◆ EXERCISE REQUIREMENTS ◆
First find the line with "날짜: 2023년 6월 20일" in the entries below, then set down exactly every line through the line with "노트 필기 및 코드 복습", that line included.

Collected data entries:
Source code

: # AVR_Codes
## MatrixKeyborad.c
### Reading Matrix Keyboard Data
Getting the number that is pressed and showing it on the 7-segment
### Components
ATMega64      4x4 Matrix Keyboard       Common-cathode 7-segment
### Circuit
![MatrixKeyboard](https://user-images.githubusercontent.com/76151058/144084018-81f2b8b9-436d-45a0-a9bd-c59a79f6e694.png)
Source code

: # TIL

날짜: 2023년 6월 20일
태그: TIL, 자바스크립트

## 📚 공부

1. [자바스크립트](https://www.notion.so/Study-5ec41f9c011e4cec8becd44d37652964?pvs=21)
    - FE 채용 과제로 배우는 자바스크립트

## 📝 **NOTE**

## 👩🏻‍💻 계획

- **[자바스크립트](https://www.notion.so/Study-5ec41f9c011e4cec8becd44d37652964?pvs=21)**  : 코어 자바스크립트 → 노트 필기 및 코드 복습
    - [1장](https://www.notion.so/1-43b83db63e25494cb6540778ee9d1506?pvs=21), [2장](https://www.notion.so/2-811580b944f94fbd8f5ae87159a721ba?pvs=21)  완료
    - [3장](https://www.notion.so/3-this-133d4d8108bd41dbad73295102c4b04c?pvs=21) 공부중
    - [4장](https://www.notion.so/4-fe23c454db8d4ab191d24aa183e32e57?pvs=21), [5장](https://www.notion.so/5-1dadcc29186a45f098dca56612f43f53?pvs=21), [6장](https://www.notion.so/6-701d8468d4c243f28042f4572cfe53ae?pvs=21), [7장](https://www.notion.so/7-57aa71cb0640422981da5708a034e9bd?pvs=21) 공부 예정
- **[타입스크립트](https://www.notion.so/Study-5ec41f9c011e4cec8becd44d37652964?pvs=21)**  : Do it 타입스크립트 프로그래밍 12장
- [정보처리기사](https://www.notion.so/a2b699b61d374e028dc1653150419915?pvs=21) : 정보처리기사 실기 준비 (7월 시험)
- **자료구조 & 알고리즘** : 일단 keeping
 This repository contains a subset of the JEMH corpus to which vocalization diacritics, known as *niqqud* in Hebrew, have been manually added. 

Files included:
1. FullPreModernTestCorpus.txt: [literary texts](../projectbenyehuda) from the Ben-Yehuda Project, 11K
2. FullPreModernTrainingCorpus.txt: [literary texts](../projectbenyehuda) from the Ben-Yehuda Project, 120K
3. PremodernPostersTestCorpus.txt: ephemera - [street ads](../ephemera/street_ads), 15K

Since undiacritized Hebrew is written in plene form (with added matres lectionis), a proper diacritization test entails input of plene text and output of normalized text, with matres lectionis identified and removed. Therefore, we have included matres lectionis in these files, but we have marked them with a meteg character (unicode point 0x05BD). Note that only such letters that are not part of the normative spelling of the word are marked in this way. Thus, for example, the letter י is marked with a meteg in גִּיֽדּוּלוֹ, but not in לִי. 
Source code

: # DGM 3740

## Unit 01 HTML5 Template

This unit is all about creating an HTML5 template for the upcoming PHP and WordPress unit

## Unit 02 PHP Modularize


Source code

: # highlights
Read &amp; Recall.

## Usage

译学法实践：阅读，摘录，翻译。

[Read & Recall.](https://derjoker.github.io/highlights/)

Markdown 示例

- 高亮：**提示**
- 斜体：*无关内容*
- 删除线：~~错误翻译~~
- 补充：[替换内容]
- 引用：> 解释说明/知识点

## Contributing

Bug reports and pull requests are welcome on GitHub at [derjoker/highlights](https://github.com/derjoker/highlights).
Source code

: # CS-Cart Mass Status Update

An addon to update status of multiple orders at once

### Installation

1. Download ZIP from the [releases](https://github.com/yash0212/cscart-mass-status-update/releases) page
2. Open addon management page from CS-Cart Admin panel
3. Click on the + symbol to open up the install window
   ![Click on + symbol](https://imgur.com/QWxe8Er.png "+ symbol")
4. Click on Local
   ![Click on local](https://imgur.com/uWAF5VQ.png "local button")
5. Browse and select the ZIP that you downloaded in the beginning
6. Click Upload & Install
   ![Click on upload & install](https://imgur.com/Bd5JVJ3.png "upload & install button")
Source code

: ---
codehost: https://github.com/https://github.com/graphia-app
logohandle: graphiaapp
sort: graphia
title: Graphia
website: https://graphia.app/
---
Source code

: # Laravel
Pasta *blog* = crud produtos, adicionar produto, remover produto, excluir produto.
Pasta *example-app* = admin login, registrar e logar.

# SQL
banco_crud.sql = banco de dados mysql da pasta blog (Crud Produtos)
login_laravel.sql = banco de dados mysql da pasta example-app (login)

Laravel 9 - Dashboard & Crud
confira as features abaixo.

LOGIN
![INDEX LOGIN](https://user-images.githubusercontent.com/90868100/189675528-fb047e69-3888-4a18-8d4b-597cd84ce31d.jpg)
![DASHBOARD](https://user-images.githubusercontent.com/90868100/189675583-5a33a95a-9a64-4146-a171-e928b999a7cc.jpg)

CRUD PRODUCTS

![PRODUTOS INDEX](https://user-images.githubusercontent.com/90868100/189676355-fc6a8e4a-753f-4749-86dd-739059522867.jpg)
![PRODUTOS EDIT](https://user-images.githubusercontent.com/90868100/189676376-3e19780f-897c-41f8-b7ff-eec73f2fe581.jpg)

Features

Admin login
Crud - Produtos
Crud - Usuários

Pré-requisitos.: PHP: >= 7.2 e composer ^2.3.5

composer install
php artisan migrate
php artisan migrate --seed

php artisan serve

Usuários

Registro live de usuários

◆ ANSWER FOR THIS EXERCISE ◆
날짜: 2023년 6월 20일
태그: TIL, 자바스크립트

## 📚 공부

1. [자바스크립트](https://www.notion.so/Study-5ec41f9c011e4cec8becd44d37652964?pvs=21)
    - FE 채용 과제로 배우는 자바스크립트

## 📝 **NOTE**

## 👩🏻‍💻 계획

- **[자바스크립트](https://www.notion.so/Study-5ec41f9c011e4cec8becd44d37652964?pvs=21)**  : 코어 자바스크립트 → 노트 필기 및 코드 복습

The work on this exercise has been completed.